Der Dieseltriebwagen von Technikus Express war einer der herausragenden Züge der Fahrzeugschau. Wie aber passt dieser sehr amerikanisch aussehende Dieseltriebwagen auf eine deutsche Lokomotivausstellung im Spätsommer 1949 ? Die Firma Märklin hatte mit dem bereits im Jahr 1948 vorgestellten Elektrotriebwagen ST 800 und mit der in diesem Jahr 1949 erstmals ausgestellten elektrischen Doppellokomotive DL 800 ebenfalls zwei sehr amerikanisch inspirierte Fahrzeuge im Programm.


Auch im Böttchers Modellbahnen-Welt, Prospekt 68 vom Mai 1949, nimmt das Thema amerikanische Lokomotiven breiten Raum ein. Das Titelblatt zeigt eine nagelneue dreiteilige Diesellokomotive des Typs EMD F7 in den Farben der Burlington. Im Innenteil des Böttcher-Heftes wird über den Dieseltriebwagen von Technikus Express auf drei Seiten berichtet.

Wie erklärt sich diese Häufung von Modellen amerikanischer Züge bei den deutschen Modellbahnherstellern nur vier Jahre nach dem Ende des Zweiten Weltkriegs ?

Zum besseren Verständnis ist ein Blick auf die Geschichte nach Kriegsende hilfreich:

Die Amerikaner in Deutschland 1945 – 1949

von der Besatzungsmacht zur Schutzmacht

Die Vereinigten Staaten von Amerika waren der größte Kriegsgegner des Deutschen Reiches. Mit ihrer gewaltigen Rüstungsproduktion konnten die USA in wenigen Jahren eine überwältigende Streitmacht aufbauen, die zusammen mit den anderen alliierten Truppen aus Großbritannien, Frankreich und der Sowjetunion die faschistische Wehrmacht aus den besetzten Ländern Europas zurückdrängte und damit wesentlich zur bedingungslosen Kapitulation der Wehrmacht zum 8. Mai 1945 beitrug.

Die vier genannten Alliierten teilten das Reichsgebiet in den Grenzen von 1937 (abzüglich von Gebietsteilen östlich der Oder-Neiße-Linie) in vier Besatzungszonen auf. Das Stadtgebiet von Berlin wurde ebenfalls in vier Sektoren aufgeteilt. Nach den Erfahrungen des Ersten und des Zweiten Weltkriegs bestand ursprünglich die Absicht der Alliierten, die deutsche Industrie durch Demontagen und Firmenauflösungen so zu schwächen, dass Deutschland nicht mehr in der Lage sein würde, einen weiteren Krieg zu beginnen.

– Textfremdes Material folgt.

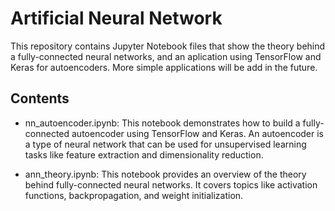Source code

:# Artificial Neural Network


This repository contains Jupyter Notebook files that show the theory behind a fully-connected neural networks, and an aplication using TensorFlow and Keras for autoencoders.
More simple applications will be add in the future.

## Contents

- nn_autoencoder.ipynb: This notebook demonstrates how to build a fully-connected autoencoder using TensorFlow and Keras. An autoencoder is a type of neural network that can be used for unsupervised learning tasks like feature extraction and dimensionality reduction.

- ann_theory.ipynb: This notebook provides an overview of the theory behind fully-connected neural networks. It covers topics like activation functions, backpropagation, and weight initialization.
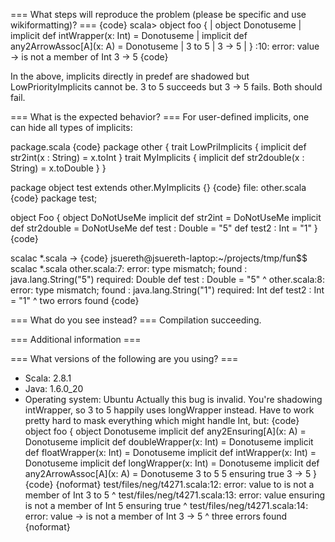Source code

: === What steps will reproduce the problem (please be specific and use wikiformatting)? ===
{code}
  scala> object foo {
     |   object Donotuseme
     |   implicit def intWrapper(x: Int) = Donotuseme
     |   implicit def any2ArrowAssoc[A](x: A) = Donotuseme
     |   3 to 5
     |   3 -> 5
     | }
<console>:10: error: value -> is not a member of Int
         3 -> 5
{code} 

In the above, implicits directly in predef are shadowed but LowPriorityImplicits cannot be.   3 to 5 succeeds but 3 -> 5 fails.   Both should fail.

=== What is the expected behavior? ===
For user-defined implicits, one can hide all types of implicits:

package.scala
{code}
package other {
  trait LowPriImplicits {
    implicit def str2int(x : String) = x.toInt
  }
  trait MyImplicits {
     implicit def str2double(x : String) = x.toDouble
  }
}

package object test extends other.MyImplicits {}
{code}
file: other.scala
{code}
package test;

object Foo {
  object DoNotUseMe
  implicit def str2int = DoNotUseMe
  implicit def str2double = DoNotUseMe
  def test : Double = "5"
  def test2 : Int = "1"
}
{code}

scalac *.scala ->
{code}
jsuereth@jsuereth-laptop:~/projects/tmp/fun$$ scalac *.scala
other.scala:7: error: type mismatch;
 found   : java.lang.String("5")
 required: Double
  def test : Double = "5"
                      ^
other.scala:8: error: type mismatch;
 found   : java.lang.String("1")
 required: Int
  def test2 : Int = "1"
                    ^
two errors found
{code}

=== What do you see instead? ===
Compilation succeeding.


=== Additional information ===


=== What versions of the following are you using? ===
  - Scala: 2.8.1
  - Java: 1.6.0_20
  - Operating system: Ubuntu
Actually this bug is invalid.  You're shadowing intWrapper, so 3 to 5 happily uses longWrapper instead.  Have to work pretty hard to mask everything which might handle Int, but:
{code}
object foo {
  object Donotuseme
  implicit def any2Ensuring[A](x: A) = Donotuseme
  implicit def doubleWrapper(x: Int) = Donotuseme
  implicit def floatWrapper(x: Int) = Donotuseme
  implicit def intWrapper(x: Int) = Donotuseme
  implicit def longWrapper(x: Int) = Donotuseme
  implicit def any2ArrowAssoc[A](x: A) = Donotuseme
  3 to 5
  5 ensuring true
  3 -> 5
}
{code}
{noformat}
test/files/neg/t4271.scala:12: error: value to is not a member of Int
  3 to 5
    ^
test/files/neg/t4271.scala:13: error: value ensuring is not a member of Int
  5 ensuring true
    ^
test/files/neg/t4271.scala:14: error: value -> is not a member of Int
  3 -> 5
    ^
three errors found
{noformat}
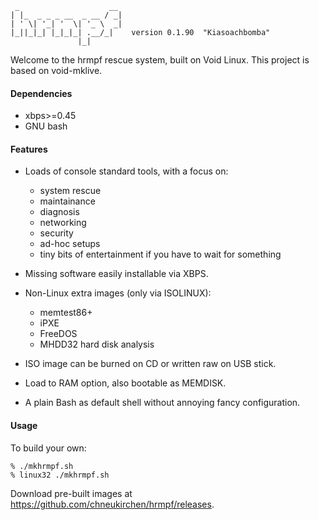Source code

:      _                    __ 
    | |_  _ _ _ __  _ __ / _|
    | ' \| '_| '  \| '_ \  _|
    |_||_|_| |_|_|_| .__/_|    version 0.1.90  "Kiasoachbomba"
                   |_|       

Welcome to the hrmpf rescue system, built on Void Linux.
This project is based on void-mklive.

#### Dependencies

* xbps>=0.45
* GNU bash

#### Features

* Loads of console standard tools, with a focus on:
   * system rescue
   * maintainance
   * diagnosis
   * networking
   * security
   * ad-hoc setups
   * tiny bits of entertainment if you have to wait for something

* Missing software easily installable via XBPS.

* Non-Linux extra images (only via ISOLINUX):
   * memtest86+
   * iPXE
   * FreeDOS
   * MHDD32 hard disk analysis

* ISO image can be burned on CD or written raw on USB stick.

* Load to RAM option, also bootable as MEMDISK.

* A plain Bash as default shell without annoying fancy configuration.

#### Usage

To build your own:

    % ./mkhrmpf.sh
    % linux32 ./mkhrmpf.sh

Download pre-built images at
<https://github.com/chneukirchen/hrmpf/releases>.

Bald setzte bei den Westalliierten ein Sinneswandel ein. Einerseits fürchtete man, dass eine selbstständige Versorgung der deutschen Bevölkerung nach einer Zerschlagung der deutschen Wirtschaft nicht möglich sein würde und dies auf Dauer erhebliche finanzielle Belastungen durch Versorgungslieferungen für die Siegermächte bedeuten würde. Deshalb wurde mit dem Marshallplan ein Wirtschafts-Wiederaufbauprogramm aufgelegt. Andererseits traten erhebliche Meinungsverschiedenheiten zwischen den Westalliierten und der Sowjetunion immer stärker zu Tage. Die Sowjetunion hatte im Zweiten Weltkrieg ebenfalls eine große Armee aufgebaut und verfolgte nun zielstrebig die Absicht, ihren Machtbereich auszubauen. Dies wurde von den Westalliierten mit großer Sorge betrachtet. Zum endgültigen Bruch zwischen den Westalliierten und der Sowjetunion kam es mit der Einführung der D-Mark als Ersatz für die wertlos gewordene Reichsmark in den drei Westzonen Deutschlands am 21. Juni 1948 und in den drei Westsektoren Berlins am 24. Juni 1948.

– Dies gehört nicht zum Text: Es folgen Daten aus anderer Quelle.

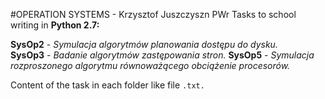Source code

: #OPERATION SYSTEMS - Krzysztof Juszczyszn PWr
Tasks to school writing in **Python 2.7:**

**SysOp2** - *Symulacja algorytmów planowania dostępu do dysku.*\
**SysOp3** - *Badanie algorytmów zastępowania stron.*
**SysOp5** - *Symulacja rozproszonego algorytmu równoważącego obciążenie procesorów.*

Content of the task in each folder like file ``.txt.``

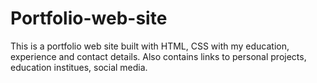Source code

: # Portfolio-web-site
This is a portfolio web site built with HTML, CSS with my education, experience and contact details. Also contains links to personal projects, education institues, social media. 
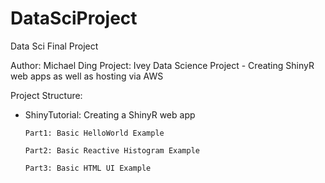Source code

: # DataSciProject
Data Sci Final Project

Author: Michael Ding
Project: Ivey Data Science Project - Creating ShinyR web apps as well as hosting via AWS

Project Structure:
- ShinyTutorial: Creating a ShinyR web app
      
      Part1: Basic HelloWorld Example
      
      Part2: Basic Reactive Histogram Example
      
      Part3: Basic HTML UI Example
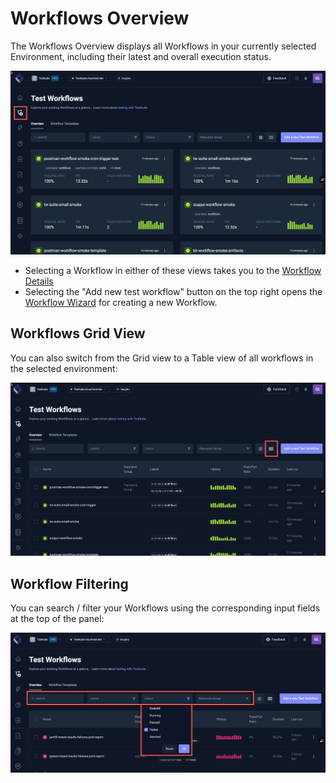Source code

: # Workflows Overview

The Workflows Overview displays all Workflows in your currently selected Environment, including
their latest and overall execution status. 

![Workflow Search Filter](../img/workflow-search-filter-072024.png)

- Selecting a Workflow in either of these views takes you to the [Workflow Details](/articles/testkube-dashboard-workflow-details)
- Selecting the "Add new test workflow" button on the top right opens the [Workflow Wizard](test-workflows-create-wizard) for
  creating a new Workflow.

## Workflows Grid View

You can also switch from the Grid view to a Table view of all workflows in the selected environment:

![Workflow Search Filter](../img/workflow-table-view-072024.png)

## Workflow Filtering

You can search / filter your Workflows using the corresponding input fields at the top of the panel:

![Workflow Filters](images/workflow-filters.png)



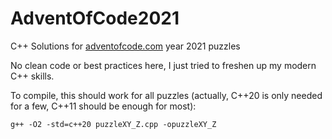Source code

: # AdventOfCode2021
C++ Solutions for [adventofcode.com](https://adventofcode.com/) year 2021 puzzles

No clean code or best practices here, I just tried to freshen up my modern C++ skills.

To compile, this should work for all puzzles (actually, C++20 is only needed for a few, C++11 should be enough for most):

`g++ -O2 -std=c++20 puzzleXY_Z.cpp -opuzzleXY_Z`
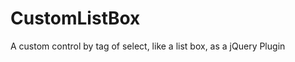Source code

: CustomListBox
=============

A custom control by tag of select, like a list box, as a jQuery Plugin
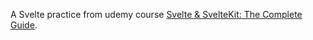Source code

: A Svelte practice from udemy course [Svelte & SvelteKit: The Complete Guide](https://www.udemy.com/course/svelte-and-sveltekit/).
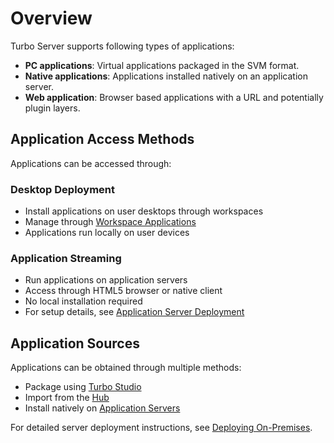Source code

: # Overview

Turbo Server supports following types of applications:

- __PC applications__: Virtual applications packaged in the SVM format.
- __Native applications__: Applications installed natively on an application server.
- __Web application__: Browser based applications with a URL and potentially plugin layers.

## Application Access Methods

Applications can be accessed through:

### Desktop Deployment
- Install applications on user desktops through workspaces
- Manage through [Workspace Applications](/server/administration/workspaces.html#workspace-applications)
- Applications run locally on user devices

### Application Streaming
- Run applications on application servers
- Access through HTML5 browser or native client
- No local installation required
- For setup details, see [Application Server Deployment](/deploying/server/application-servers.md)

## Application Sources

Applications can be obtained through multiple methods:
- Package using [Turbo Studio](/studio/)
- Import from the [Hub](/server/administration/hub.html#importing-repositories)
- Install natively on [Application Servers](/deploying/server/application-servers.md)

For detailed server deployment instructions, see [Deploying On-Premises](/server/setup-and-deployment/deploying-on-premises.md).
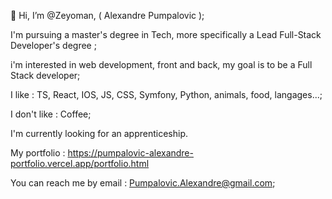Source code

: 👋 Hi, I’m @Zeyoman, ( Alexandre Pumpalovic );

I'm pursuing a master's degree in Tech, more specifically a Lead Full-Stack Developer's degree ;

<!---
Zeyoman/Zeyoman is a ✨ special ✨ repository because its `README.md` (this file) appears on your GitHub profile.
You can click the Preview link to take a look at your changes.
--->

i'm interested in web development, front and back, my goal is to be a Full Stack developer;

I like : TS, React, IOS, JS, CSS, Symfony, Python, animals, food, langages...;

I don't like : Coffee;

I'm currently looking for an apprenticeship.

My portfolio : https://pumpalovic-alexandre-portfolio.vercel.app/portfolio.html

You can reach me by email : Pumpalovic.Alexandre@gmail.com;

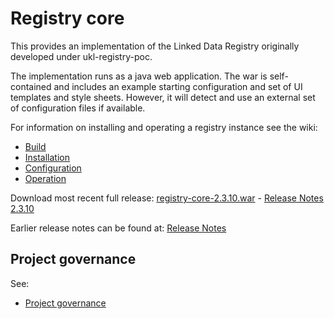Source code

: # Registry core

This provides an implementation of the Linked Data Registry originally developed under ukl-registry-poc.

The implementation runs as a java web application.
The war is self-contained and includes an example starting configuration and set of UI templates and style sheets.
However, it will detect and use an external set of configuration files if available.

For information on installing and operating a registry instance see the wiki:
   * [Build](https://github.com/UKGovLD/registry-core/wiki/Build)
   * [Installation](https://github.com/UKGovLD/registry-core/wiki/Installation)
   * [Configuration](https://github.com/UKGovLD/registry-core/wiki/Configuration)
   * [Operation](https://github.com/UKGovLD/registry-core/wiki/Operation)
 
Download most recent full release: [registry-core-2.3.10.war](https://s3-eu-west-1.amazonaws.com/ukgovld/release/com/github/ukgovld/registry-core/2.3.10/registry-core-2.3.10.war) - 
[Release Notes 2.3.10](https://github.com/UKGovLD/registry-core/wiki/Release-2.3.10)

Earlier release notes can be found at: [Release Notes](https://github.com/UKGovLD/registry-core/wiki#release-notes)

## Project governance

See:
   * [Project governance](https://github.com/der/ukl-registry-poc/wiki/Project-Governance)
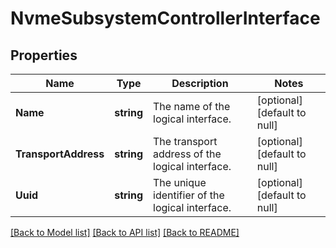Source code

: # NvmeSubsystemControllerInterface

## Properties
Name | Type | Description | Notes
------------ | ------------- | ------------- | -------------
**Name** | **string** | The name of the logical interface.  | [optional] [default to null]
**TransportAddress** | **string** | The transport address of the logical interface.  | [optional] [default to null]
**Uuid** | **string** | The unique identifier of the logical interface.  | [optional] [default to null]

[[Back to Model list]](../README.md#documentation-for-models) [[Back to API list]](../README.md#documentation-for-api-endpoints) [[Back to README]](../README.md)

Am Morgen des 24. Juni 1948 blockierte daraufhin die Sowjetunion die Schienen-, Straßen- und Wasserwege zwischen den drei Westzonen Deutschlands und den drei Westsektoren Berlins. Auch die Stromlieferung vom Kraftwerk Zschornewitz in den Westteil Berlins wurde eingestellt. Die Berliner Blockade dauerte fast ein Jahr. Die Westalliierten reagierten mit der Berliner Luftbrücke, mit der die Versorgung der Bevölkerung in den Westsektoren nach großen Anlaufschwierigkeiten aufrecht erhalten werden konnte. Die größte Tagesleistung der Luftbrücke wurde am 15. April 1949 mit 1.398 Flügen und 12.849 Tonnen erreicht. rd. Am 12. Mai 1949 endete die Berliner Blockade und damit die erste Konfrontation im Kalten Krieg zwischen den Westalliierten und der Sowjetunion.

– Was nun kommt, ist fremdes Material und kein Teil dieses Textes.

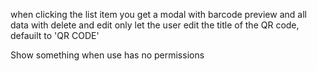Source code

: when clicking the list item you get a modal with barcode preview and all data 
	with delete and edit
	only let the user edit the title of the QR code, defauilt to 'QR CODE'

Show something when use has no permissions
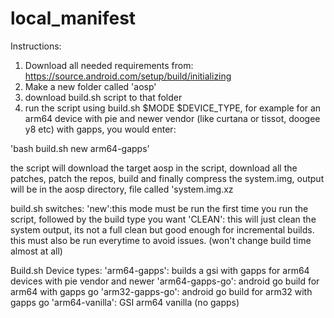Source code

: # local_manifest
Instructions:
1. Download all needed requirements from: https://source.android.com/setup/build/initializing
2. Make a new folder called 'aosp'
3. download build.sh script to that folder
4. run the script using build.sh $MODE $DEVICE_TYPE,
for example for an arm64 device with pie and newer vendor (like curtana or tissot, doogee y8 etc) with gapps, you would enter:

'bash build.sh new arm64-gapps'

the script will download the target aosp in the script, download all the patches, patch the repos, build and finally compress the system.img, output will be in the aosp directory,
file called 'system.img.xz

build.sh switches:
'new':this mode must be run the first time you run the script, followed by the build type you want
'CLEAN': this will just clean the system output, its not a full clean but good enough for incremental builds. this must also be run everytime to avoid issues. (won't change build time almost at all)

Build.sh Device types:
'arm64-gapps': builds a gsi with gapps for arm64 devices with pie vendor and newer
'arm64-gapps-go': android go build for arm64 with gapps go
'arm32-gapps-go': android go build for arm32 with gapps go
'arm64-vanilla': GSI arm64 vanilla (no gapps)
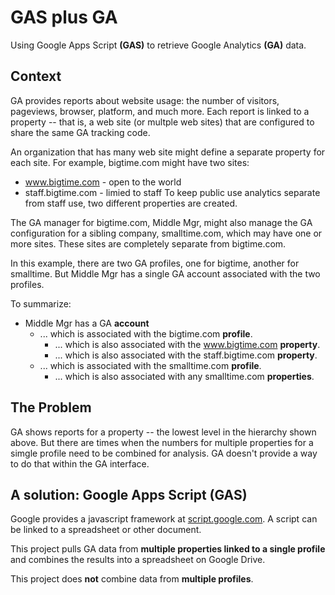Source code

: # GAS plus GA
Using Google Apps Script **(GAS)** to retrieve Google Analytics **(GA)** data.

## Context
GA provides reports about website usage: the number of visitors, pageviews, browser, platform, and much more. Each report is linked to a property -- that is, a web site (or multple web sites) that are configured to share the same GA tracking code.

An organization that has many web site might define a separate property for each site. For example, bigtime.com might have two sites:
* www.bigtime.com - open to the world
* staff.bigtime.com - limied to staff
To keep public use analytics separate from staff use, two different properties are created.

The GA manager for bigtime.com, Middle Mgr, might also manage the GA configuration for a sibling company, smalltime.com, which may have one or more sites. These sites are completely separate from bigtime.com.

In this example, there are two GA profiles, one for bigtime, another for smalltime. But Middle Mgr has a single GA account associated with the two profiles.

To summarize:
* Middle Mgr has a GA **account**
    * ... which is associated  with the bigtime.com **profile**.
        * ... which is also associated with the www.bigtime.com **property**.
        * ... which is also associated with the staff.bigtime.com **property**.
    * ... which is associated  with the smalltime.com **profile**.
        * ... which is also associated with any smalltime.com **properties**.

## The Problem
GA shows reports for a property -- the lowest level in the hierarchy shown above. But there are times when the numbers for multiple properties for a simgle profile need to be combined for analysis. GA doesn't provide a way to do that within the GA interface.

## A solution: Google Apps Script (GAS)
Google provides a javascript framework at [script.google.com](https://script.google.com/). A script can be linked to a spreadsheet or other document.

This project pulls GA data from **multiple properties linked to a single profile** and combines the results into a spreadsheet on Google Drive.

This project does **not** combine data from **multiple profiles**.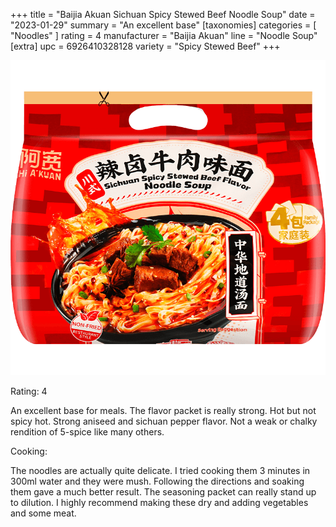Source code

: +++
title = "Baijia Akuan Sichuan Spicy Stewed Beef Noodle Soup"
date = "2023-01-29"
summary = "An excellent base"
[taxonomies]
categories = [ "Noodles" ]
rating = 4
manufacturer = "Baijia Akuan"
line = "Noodle Soup"
[extra]
upc = 6926410328128
variety = "Spicy Stewed Beef"
+++

![noodle packet](feature-6926410328128.png)

Rating: 4

An excellent base for meals.
The flavor packet is really strong.
Hot but not spicy hot.
Strong aniseed and sichuan pepper flavor.
Not a weak or chalky rendition of 5-spice like many others.

Cooking:

The noodles are actually quite delicate.
I tried cooking them 3 minutes in 300ml water and they were mush.
Following the directions and soaking them gave a much better result.
The seasoning packet can really stand up to dilution.
I highly recommend making these dry and adding vegetables and some meat.
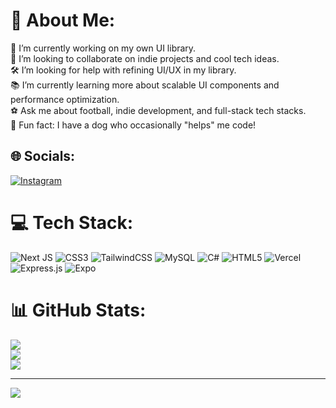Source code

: # 💫 About Me:
🚀 I’m currently working on my own UI library.<br>🤝 I’m looking to collaborate on indie projects and cool tech ideas.<br>🛠️ I’m looking for help with refining UI/UX in my library.<br>📚 I’m currently learning more about scalable UI components and performance optimization.<br>⚽ Ask me about football, indie development, and full-stack tech stacks.<br>🐶 Fun fact: I have a dog who occasionally "helps" me code!


## 🌐 Socials:
[![Instagram](https://img.shields.io/badge/Instagram-%23E4405F.svg?logo=Instagram&logoColor=white)](https://instagram.com/https://www.instagram.com/foralitos/) 

# 💻 Tech Stack:
![Next JS](https://img.shields.io/badge/Next-black?style=for-the-badge&logo=next.js&logoColor=white) ![CSS3](https://img.shields.io/badge/css3-%231572B6.svg?style=for-the-badge&logo=css3&logoColor=white) ![TailwindCSS](https://img.shields.io/badge/tailwindcss-%2338B2AC.svg?style=for-the-badge&logo=tailwind-css&logoColor=white) ![MySQL](https://img.shields.io/badge/mysql-4479A1.svg?style=for-the-badge&logo=mysql&logoColor=white) ![C#](https://img.shields.io/badge/c%23-%23239120.svg?style=for-the-badge&logo=csharp&logoColor=white) ![HTML5](https://img.shields.io/badge/html5-%23E34F26.svg?style=for-the-badge&logo=html5&logoColor=white) ![Vercel](https://img.shields.io/badge/vercel-%23000000.svg?style=for-the-badge&logo=vercel&logoColor=white) ![Express.js](https://img.shields.io/badge/express.js-%23404d59.svg?style=for-the-badge&logo=express&logoColor=%2361DAFB) ![Expo](https://img.shields.io/badge/expo-1C1E24?style=for-the-badge&logo=expo&logoColor=#D04A37)
# 📊 GitHub Stats:
![](https://github-readme-stats.vercel.app/api?username=foralitos&theme=dark&hide_border=false&include_all_commits=false&count_private=false)<br/>
![](https://nirzak-streak-stats.vercel.app/?user=foralitos&theme=dark&hide_border=false)<br/>
![](https://github-readme-stats.vercel.app/api/top-langs/?username=foralitos&theme=dark&hide_border=false&include_all_commits=false&count_private=false&layout=compact)

---
[![](https://visitcount.itsvg.in/api?id=foralitos&icon=0&color=0)](https://visitcount.itsvg.in)

<!-- Proudly created with GPRM ( https://gprm.itsvg.in ) -->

Mit der Luftbrücke änderte sich das Bild der Westalliierten, besonders der USA, aus Sicht der westdeutschen und besonders der westberliner Bevölkerung. Aus den einstigen Kriegsgegnern und Besatzern waren Schutzmächte geworden, die einen gewaltigen Aufwand trieben, um die sowjetische Blockade niederzuringen und nun von der Bevölkerung begeistert gefeiert wurden.

Der amerikanische Einfluss im deutschen Alltagsleben nahm in den Folgejahren immer weiter zu und damit auch das Interesse an amerikanischen Produkten.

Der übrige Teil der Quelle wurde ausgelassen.